もうひとつは腐敗の問題です。温度が上がると、ものが腐りやすくなりますが、紙漉きに欠かせない多糖類成分の「ネリ」も菌が繁殖しやすく腐敗しやすくなります。そのため材料を作ったら、何日も放置しないで一日も早く、漉き上げなくてはなりません。この制約のため仕事がしにくくなります。反面、温度の低い冬場は腐敗しにくいため、制約もなく計画的に紙漉きができ、安定して良質の紙の品質も得られるようになります。
また、海苔は「寒ノリ」といわれるくらいに、寒い冬の冷たい海水で育ったノリから作られたものは風味豊かで香りもよく、良質な海苔といわれています。海苔は、ふつう秋に現れ、冬から初春にかけて生長し、初夏を迎える頃には消えてしまいます。養殖技術が進歩した現在のノリ養殖は10月から始まり、11月の上旬にはその年の最初のノリ(初ノリ)が収穫されます。美味しいノリはさらに温度が下がる12月から1月ということのようです。美味しさとか香りとかという海苔本来の内容を備えたノリということになると、寒さで引き締まった条件で育ったノリということになり、冷たい北風にさらされることは美味しいノリ作りの一つの条件と言われています。このため一般に、海苔が採れるのは晩秋から春にかけての冬場と理解されているわけです。
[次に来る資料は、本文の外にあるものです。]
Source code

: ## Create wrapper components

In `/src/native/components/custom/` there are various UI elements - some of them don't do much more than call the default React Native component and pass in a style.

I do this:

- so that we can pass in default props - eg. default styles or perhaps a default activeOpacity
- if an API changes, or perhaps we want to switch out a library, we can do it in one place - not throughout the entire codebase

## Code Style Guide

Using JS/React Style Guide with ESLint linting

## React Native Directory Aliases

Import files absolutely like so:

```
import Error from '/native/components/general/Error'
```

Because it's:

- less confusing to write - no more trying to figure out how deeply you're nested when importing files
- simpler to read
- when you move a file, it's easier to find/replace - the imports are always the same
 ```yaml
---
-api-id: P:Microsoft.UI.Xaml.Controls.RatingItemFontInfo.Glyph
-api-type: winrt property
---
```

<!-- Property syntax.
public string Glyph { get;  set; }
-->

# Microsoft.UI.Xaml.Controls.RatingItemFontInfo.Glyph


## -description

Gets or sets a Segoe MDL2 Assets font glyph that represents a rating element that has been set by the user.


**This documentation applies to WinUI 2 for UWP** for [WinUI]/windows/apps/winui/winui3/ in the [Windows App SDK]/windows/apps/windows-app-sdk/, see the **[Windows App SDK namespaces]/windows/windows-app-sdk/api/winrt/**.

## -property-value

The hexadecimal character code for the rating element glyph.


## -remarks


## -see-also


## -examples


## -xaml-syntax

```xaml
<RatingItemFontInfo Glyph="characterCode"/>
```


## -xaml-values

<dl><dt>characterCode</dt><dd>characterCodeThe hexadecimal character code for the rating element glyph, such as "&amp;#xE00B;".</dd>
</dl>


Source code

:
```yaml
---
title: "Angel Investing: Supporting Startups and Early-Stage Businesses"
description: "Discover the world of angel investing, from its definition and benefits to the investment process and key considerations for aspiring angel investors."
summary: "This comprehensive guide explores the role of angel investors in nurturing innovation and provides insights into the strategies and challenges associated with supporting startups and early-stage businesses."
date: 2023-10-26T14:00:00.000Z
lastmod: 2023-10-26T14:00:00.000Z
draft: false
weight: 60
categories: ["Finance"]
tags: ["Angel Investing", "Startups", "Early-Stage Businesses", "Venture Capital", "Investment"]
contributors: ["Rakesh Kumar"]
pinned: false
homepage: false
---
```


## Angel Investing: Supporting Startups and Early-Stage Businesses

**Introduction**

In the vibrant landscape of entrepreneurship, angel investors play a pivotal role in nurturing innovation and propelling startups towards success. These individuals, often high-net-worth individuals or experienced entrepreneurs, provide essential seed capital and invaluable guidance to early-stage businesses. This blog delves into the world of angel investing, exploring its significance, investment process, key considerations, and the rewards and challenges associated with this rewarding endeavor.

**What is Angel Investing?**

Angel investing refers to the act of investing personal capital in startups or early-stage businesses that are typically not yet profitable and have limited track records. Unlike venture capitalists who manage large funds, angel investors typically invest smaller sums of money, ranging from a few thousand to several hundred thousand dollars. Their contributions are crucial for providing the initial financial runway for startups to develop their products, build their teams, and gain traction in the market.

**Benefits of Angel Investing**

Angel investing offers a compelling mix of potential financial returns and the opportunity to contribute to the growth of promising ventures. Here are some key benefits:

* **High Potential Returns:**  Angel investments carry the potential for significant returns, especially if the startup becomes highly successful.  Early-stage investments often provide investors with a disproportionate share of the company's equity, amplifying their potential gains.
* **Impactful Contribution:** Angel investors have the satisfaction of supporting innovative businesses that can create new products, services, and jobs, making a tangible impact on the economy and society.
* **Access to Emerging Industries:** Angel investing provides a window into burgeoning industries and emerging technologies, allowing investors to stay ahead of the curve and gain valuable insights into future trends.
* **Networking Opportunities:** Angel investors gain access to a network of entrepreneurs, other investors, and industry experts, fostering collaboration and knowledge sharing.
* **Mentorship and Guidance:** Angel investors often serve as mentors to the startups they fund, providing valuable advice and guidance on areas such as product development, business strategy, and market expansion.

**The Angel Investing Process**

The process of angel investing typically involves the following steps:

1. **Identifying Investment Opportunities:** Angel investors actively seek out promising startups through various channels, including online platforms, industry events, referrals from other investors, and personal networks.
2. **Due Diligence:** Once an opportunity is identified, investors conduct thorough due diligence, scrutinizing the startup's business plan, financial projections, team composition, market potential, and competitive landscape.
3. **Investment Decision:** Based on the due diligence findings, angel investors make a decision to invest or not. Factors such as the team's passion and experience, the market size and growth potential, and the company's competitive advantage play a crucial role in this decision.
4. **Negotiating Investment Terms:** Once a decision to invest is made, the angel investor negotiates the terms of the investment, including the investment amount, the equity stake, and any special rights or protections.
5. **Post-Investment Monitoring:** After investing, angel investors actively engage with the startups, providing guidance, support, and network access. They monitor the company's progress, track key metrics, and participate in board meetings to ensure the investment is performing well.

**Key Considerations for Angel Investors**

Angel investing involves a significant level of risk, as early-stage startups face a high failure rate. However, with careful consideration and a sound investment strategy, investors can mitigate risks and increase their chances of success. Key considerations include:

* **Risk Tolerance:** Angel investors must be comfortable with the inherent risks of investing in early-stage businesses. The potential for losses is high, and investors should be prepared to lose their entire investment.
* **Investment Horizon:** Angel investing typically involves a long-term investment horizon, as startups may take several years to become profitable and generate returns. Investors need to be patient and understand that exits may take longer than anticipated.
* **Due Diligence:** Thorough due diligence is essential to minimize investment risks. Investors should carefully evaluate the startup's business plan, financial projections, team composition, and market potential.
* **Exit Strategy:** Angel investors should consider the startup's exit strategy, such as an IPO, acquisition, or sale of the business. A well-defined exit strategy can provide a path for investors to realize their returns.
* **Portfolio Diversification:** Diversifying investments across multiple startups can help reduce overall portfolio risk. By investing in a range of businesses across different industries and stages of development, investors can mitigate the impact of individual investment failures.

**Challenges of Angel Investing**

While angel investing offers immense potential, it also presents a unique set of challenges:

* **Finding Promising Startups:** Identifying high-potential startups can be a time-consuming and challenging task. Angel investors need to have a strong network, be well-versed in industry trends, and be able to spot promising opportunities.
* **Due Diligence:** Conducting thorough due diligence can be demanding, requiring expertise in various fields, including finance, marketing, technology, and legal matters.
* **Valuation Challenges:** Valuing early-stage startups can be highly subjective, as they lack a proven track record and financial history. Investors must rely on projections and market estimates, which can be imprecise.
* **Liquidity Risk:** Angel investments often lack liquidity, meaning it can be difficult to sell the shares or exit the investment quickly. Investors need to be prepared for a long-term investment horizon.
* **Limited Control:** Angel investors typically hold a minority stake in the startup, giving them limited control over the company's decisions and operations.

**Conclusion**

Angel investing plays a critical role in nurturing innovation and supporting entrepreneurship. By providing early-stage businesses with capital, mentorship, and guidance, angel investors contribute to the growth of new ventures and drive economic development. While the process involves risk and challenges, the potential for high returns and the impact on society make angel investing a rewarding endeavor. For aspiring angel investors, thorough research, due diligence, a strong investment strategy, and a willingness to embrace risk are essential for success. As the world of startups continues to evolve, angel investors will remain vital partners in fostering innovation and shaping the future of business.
このため「紙漉き」(かみすき)や、寒漉(かんすき)、紙干場(かみほしば)、紙漉女(かみすきめ)、楮晒す(こうぞさらす)、楮蒸す(こうぞむす)、三椏蒸す(みつまたむす)などは冬の季語になっています。 一方の「海苔」は、一般に春の季語で海苔簀(のりす)、海苔干す(のりほす)も初春、「寒海苔」「新海苔」や「初海苔(はつのり)」などは晩冬[立春(2月4日ごろ)から啓蟄の前日(3月5日ごろ)まで]の季語として使われています。
(2)製造法
次に製造法ですが、機械すきが主体になった今日、和紙も海苔も昔ながらの手漉きが今も残っています。ただ海苔の場合は、商売をされ手漉きだけで生計を立てておられるところがどれくらいあるのか統計がないようで、はっきりと分かりませんが、非常にまれでないでしょうか。いやゼロかもしれません。手漉き海苔づくりは、今では観光やイベント(催し物・行事)などで体験できるぐらいしか残っていないようです。
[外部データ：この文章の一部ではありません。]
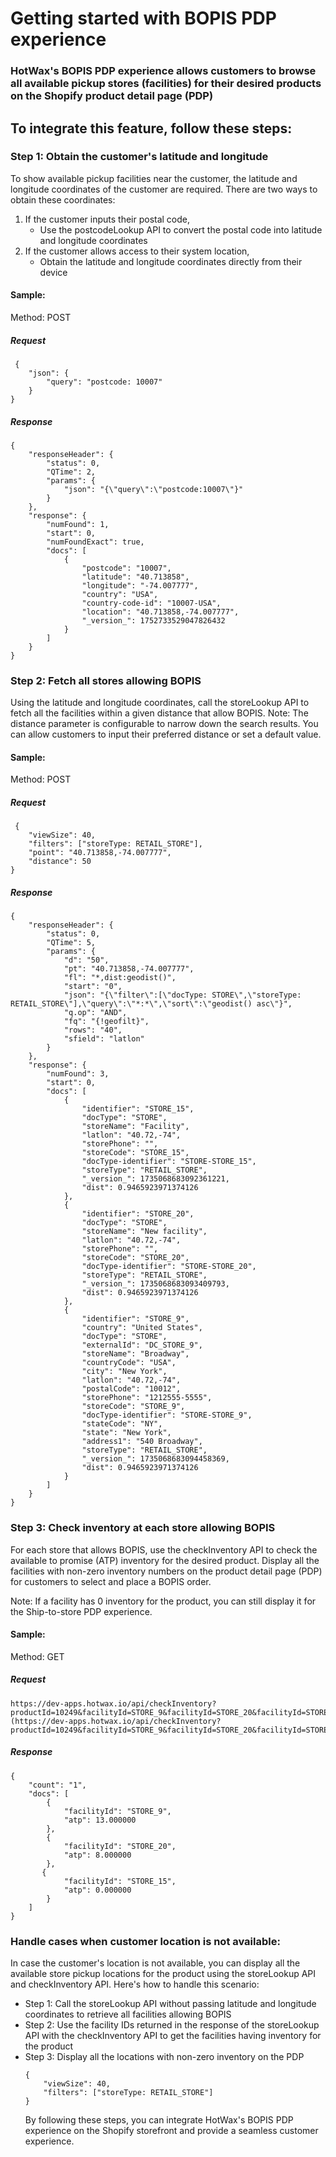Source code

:# Getting started with BOPIS PDP experience

### HotWax's BOPIS PDP experience allows customers to browse all available pickup stores (facilities) for their desired products on the Shopify product detail page (PDP)

## To integrate this feature, follow these steps:

### Step 1: Obtain the customer's latitude and longitude

To show available pickup facilities near the customer, the latitude and longitude coordinates of the customer are required. There are two ways to obtain these coordinates:
<ol>
<li>If the customer inputs their postal code,
<ul> <li>Use the postcodeLookup API to convert the postal code into latitude and longitude coordinates </ul>
<li>If the customer allows access to their system location, 
<ul> <li>Obtain the  latitude and longitude coordinates directly from their device</ul>
</ol>

#### Sample: 

Method: POST

##### Request
```
 {
    "json": {
        "query": "postcode: 10007"
    }
}
```

##### Response
```
{
    "responseHeader": {
        "status": 0,
        "QTime": 2,
        "params": {
            "json": "{\"query\":\"postcode:10007\"}"
        }
    },
    "response": {
        "numFound": 1,
        "start": 0,
        "numFoundExact": true,
        "docs": [
            {
                "postcode": "10007",
                "latitude": "40.713858",
                "longitude": "-74.007777",
                "country": "USA",
                "country-code-id": "10007-USA",
                "location": "40.713858,-74.007777",
                "_version_": 1752733529047826432
            }
        ]
    }
}
```

### Step 2: Fetch all stores allowing BOPIS

Using the latitude and longitude coordinates,  call the storeLookup API to fetch all the facilities within a given distance that allow BOPIS. 
Note: The distance parameter is configurable to narrow down the search results. You can allow customers to input their preferred distance or set a default value.

#### Sample: 

Method: POST

##### Request
```
 {
    "viewSize": 40,
    "filters": ["storeType: RETAIL_STORE"],
    "point": "40.713858,-74.007777",
    "distance": 50
}

```

##### Response
```
{
    "responseHeader": {
        "status": 0,
        "QTime": 5,
        "params": {
            "d": "50",
            "pt": "40.713858,-74.007777",
            "fl": "*,dist:geodist()",
            "start": "0",
            "json": "{\"filter\":[\"docType: STORE\",\"storeType: RETAIL_STORE\"],\"query\":\"*:*\",\"sort\":\"geodist() asc\"}",
            "q.op": "AND",
            "fq": "{!geofilt}",
            "rows": "40",
            "sfield": "latlon"
        }
    },
    "response": {
        "numFound": 3,
        "start": 0,
        "docs": [
            {
                "identifier": "STORE_15",
                "docType": "STORE",
                "storeName": "Facility",
                "latlon": "40.72,-74",
                "storePhone": "",
                "storeCode": "STORE_15",
                "docType-identifier": "STORE-STORE_15",
                "storeType": "RETAIL_STORE",
                "_version_": 1735068683092361221,
                "dist": 0.9465923971374126
            },
            {
                "identifier": "STORE_20",
                "docType": "STORE",
                "storeName": "New facility",
                "latlon": "40.72,-74",
                "storePhone": "",
                "storeCode": "STORE_20",
                "docType-identifier": "STORE-STORE_20",
                "storeType": "RETAIL_STORE",
                "_version_": 1735068683093409793,
                "dist": 0.9465923971374126
            },
            {
                "identifier": "STORE_9",
                "country": "United States",
                "docType": "STORE",
                "externalId": "DC_STORE_9",
                "storeName": "Broadway",
                "countryCode": "USA",
                "city": "New York",
                "latlon": "40.72,-74",
                "postalCode": "10012",
                "storePhone": "1212555-5555",
                "storeCode": "STORE_9",
                "docType-identifier": "STORE-STORE_9",
                "stateCode": "NY",
                "state": "New York",
                "address1": "540 Broadway",
                "storeType": "RETAIL_STORE",
                "_version_": 1735068683094458369,
                "dist": 0.9465923971374126
            }
        ]
    }
}
```

### Step 3: Check inventory at each store allowing BOPIS 

For each store that allows BOPIS, use the checkInventory API to check the available to promise (ATP) inventory for the desired product. Display all the facilities with non-zero inventory numbers on the product detail page (PDP) for customers to select and place a BOPIS order. 

Note: If a facility has 0 inventory for the product, you can still display it for the Ship-to-store PDP experience.

#### Sample: 

Method: GET

##### Request
```
https://dev-apps.hotwax.io/api/checkInventory?productId=10249&facilityId=STORE_9&facilityId=STORE_20&facilityId=STORE_15 (https://dev-apps.hotwax.io/api/checkInventory?productId=10249&facilityId=STORE_9&facilityId=STORE_20&facilityId=STORE_15)
```

##### Response
```
{
    "count": "1",
    "docs": [
        {
            "facilityId": "STORE_9",
            "atp": 13.000000
        },
        {
            "facilityId": "STORE_20",
            "atp": 8.000000
        },
       {
            "facilityId": "STORE_15",
            "atp": 0.000000
        }
    ]
}
```

### Handle cases when customer location is not available:

In case the customer's location is not available, you can display all the available store pickup locations for the product using the storeLookup API and checkInventory API. Here's how to handle this scenario:
<ul>
<li> Step 1: Call the storeLookup API without passing latitude and longitude coordinates to retrieve all facilities allowing BOPIS</li>
<li> Step 2: Use the facility IDs returned in the response of the storeLookup API with the checkInventory API to get the facilities having inventory for the product </li>
  <li> Step 3: Display all the locations with non-zero inventory on the PDP </li>
</ol>

```
{
    "viewSize": 40,
    "filters": ["storeType: RETAIL_STORE"]
}
```

By following these steps, you can integrate HotWax's BOPIS PDP experience on the Shopify storefront and provide a seamless customer experience.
これに対して和紙の場合は、減少傾向にあるものの手漉きで商売をされ生計を立てておられるところが全国各地にあります。
ところで紙の作り方の基本は、原料を煮て植物繊維を取り出し、ちり取り、叩き、網か簀ですき上げ、水をしぼり、乾燥させるという方法ですが、これは紙の歴史、二千年前から変わりません。もちろん機械による紙造りも、人の手による手漉き和紙づくりもその基本は変わりありません。
海苔についても最近では機械化が進み、養殖網から摘み取られた生海苔を全自動乾海苔製造装置などを用いて効率よく乾海苔が製造されるようになっています。次に機械による方法を簡単に説明しておきます。
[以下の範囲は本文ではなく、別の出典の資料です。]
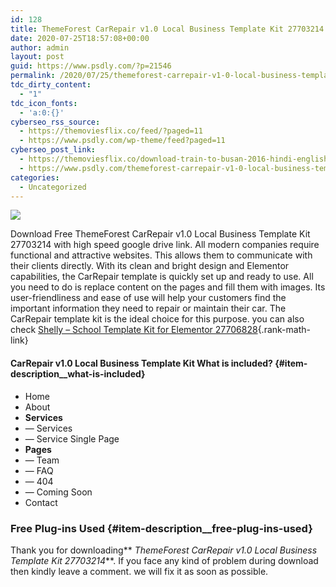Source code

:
 ```yaml
---
id: 128
title: ThemeForest CarRepair v1.0 Local Business Template Kit 27703214
date: 2020-07-25T18:57:08+00:00
author: admin
layout: post
guid: https://www.psdly.com/?p=21546
permalink: /2020/07/25/themeforest-carrepair-v1-0-local-business-template-kit-27703214/
tdc_dirty_content:
  - "1"
tdc_icon_fonts:
  - 'a:0:{}'
cyberseo_rss_source:
  - https://themoviesflix.co/feed/?paged=11
  - https://www.psdly.com/wp-theme/feed?paged=11
cyberseo_post_link:
  - https://themoviesflix.co/download-train-to-busan-2016-hindi-english-480p-720p-1080p/
  - https://www.psdly.com/themeforest-carrepair-v1-0-local-business-template-kit-27703214
categories:
  - Uncategorized
---
```

<div>
  <img src="https://i0.wp.com/www.psdly.com/wp-content/uploads/2020/07/main_img.jpg" class="ff-og-image-inserted" />
</div>

Download Free ThemeForest CarRepair v1.0 Local Business Template Kit 27703214 with high speed google drive link. All modern companies require functional and attractive websites. This allows them to communicate with their clients directly. With its clean and bright design and Elementor capabilities, the CarRepair template is quickly set up and ready to use. All you need to do is replace content on the pages and fill them with images. Its user-friendliness and ease of use will help your customers find the important information they need to repair or maintain their car. The CarRepair template kit is the ideal choice for this purpose. you can also check [Shelly – School Template Kit for Elementor 27706828](https://www.psdly.com/shelly-school-template-kit-for-elementor){.rank-math-link}

#### CarRepair v1.0 Local Business Template Kit What is included? {#item-description__what-is-included}

  * Home
  * About
  * **Services**
  * — Services
  * — Service Single Page
  * **Pages**
  * — Team
  * — FAQ
  * — 404
  * — Coming Soon
  * Contact

### Free Plug-ins Used {#item-description__free-plug-ins-used}

Thank you for downloading**_&nbsp;ThemeForest CarRepair v1.0 Local Business Template Kit 27703214_**. If you face any kind of problem during download then kindly leave a comment. we will fix it as soon as possible.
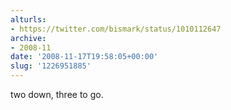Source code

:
 ```yaml
---
alturls:
- https://twitter.com/bismark/status/1010112647
archive:
- 2008-11
date: '2008-11-17T19:58:05+00:00'
slug: '1226951885'
---
```


two down, three to go.

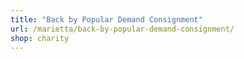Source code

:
 ```yaml
---
title: "Back by Popular Demand Consignment"
url: /marietta/back-by-popular-demand-consignment/
shop: charity
---
```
- 摘採された原藻は、まず海水の入った水槽に入れられ攪拌され、ほぐされます。
- 次に異物除去機で異物が取り除かれます。
- 海苔切断洗浄機で、水洗いされ細かく切断されます。
- 切断、水洗いされた海苔は、海苔調合機で水と混合し濃度を調節します(海苔の濃度が濃くなると厚く、逆に薄いと薄くなる)。
- 調合された海苔は、御簾(みす)の上に流し込まれ一定の大きさに形成されます。
- 余分な水分はスポンジで吸水しながら脱水します。
- 脱水された海苔は乾燥機で乾燥します。
- 乾燥された海苔は、海苔御簾から剥がされ、海苔選別機で1枚ずつ生乾きや破れなどをチェックします(そのような海苔は機械が検出)。
- チェックに合格した海苔は、10枚ずつに数えられ結束されます。
- この段階では、まだ8~12%くらいの水分を含んでおり、長期間保存することはできません。そこで火入れ乾燥と称する、再乾燥処理を施し、約2%前後に乾燥し密封貯蔵します。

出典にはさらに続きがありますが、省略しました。